Recorded data:
[Start of section]

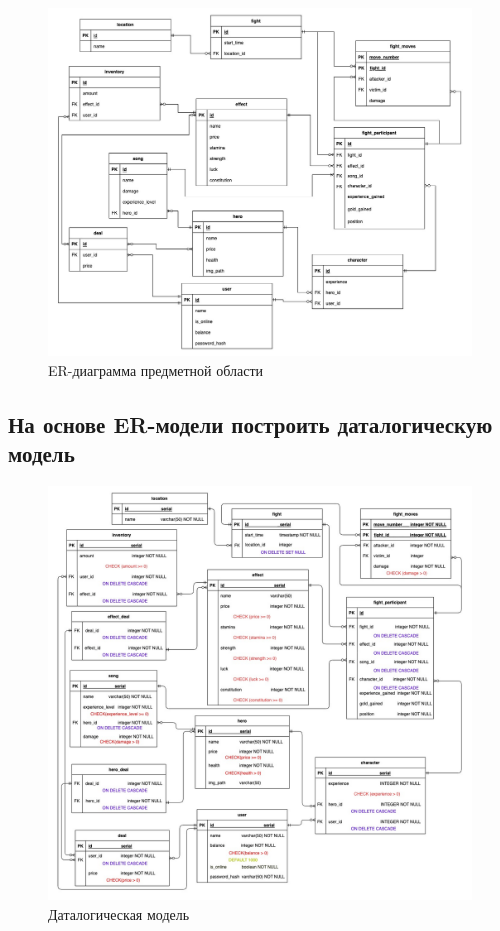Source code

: \begin{figure}[H]
	\begin{center}
		\includegraphics[scale=0.46]{images/ER.jpg}
		\caption{ER-диаграмма предметной области}
	\end{center}
\end{figure}

\subsection*{На основе ER-модели построить даталогическую модель}


\begin{figure}[H]
	\begin{center}
		\includegraphics[scale=0.44]{images/Datalogical.jpg}
		\caption{Даталогическая модель}
		\label{pic:pic_name} %
	\end{center}
\end{figure}

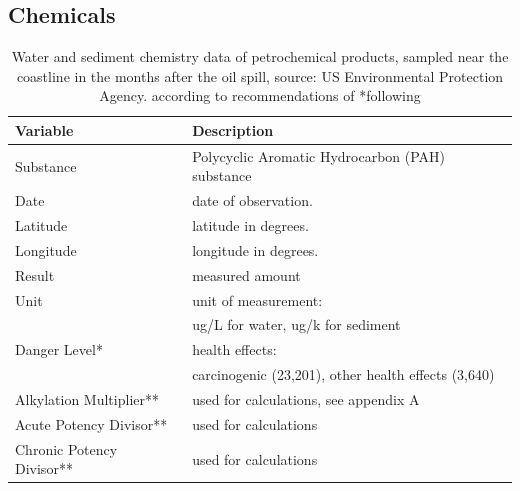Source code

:\documentclass[authoryear,12pt]{elsarticle}
\begin{document}
\subsection{Chemicals}

\begin{table}
\begin{tabular}{lp{9.5cm}}\hline
\bf Variable & \bf Description \\\hline
Substance & Polycyclic Aromatic Hydrocarbon (PAH) substance \\
Date & date of observation.\\
Latitude & latitude in degrees. \\
Longitude & longitude in degrees. \\
Result &  measured amount \\
Unit &  unit of measurement: \\
& {\small ug/L for water, ug/k for sediment} \\
Danger Level* &  health effects:\\
& {\small carcinogenic (23,201), other health effects (3,640)} \\
Alkylation Multiplier** & used for calculations, see appendix A \\
Acute Potency Divisor** & used for calculations\\
Chronic Potency Divisor** & used for calculations \\\hline
\end{tabular}
\label{table.chemicals}
\caption{Water and sediment chemistry data of petrochemical products, sampled near the coastline in the months after the oil spill, source: US Environmental  Protection Agency.\newline
{\small *according to recommendations of \citet{pah-danger}}\newline
{\small **following \citet{pah-benchmark}} }
\end{table}
\end{document}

[End of section]

Exercise goal: Across the data shown above, how many lines carry the string "small"? Reply with the figure by itself.

Exercise answer: 4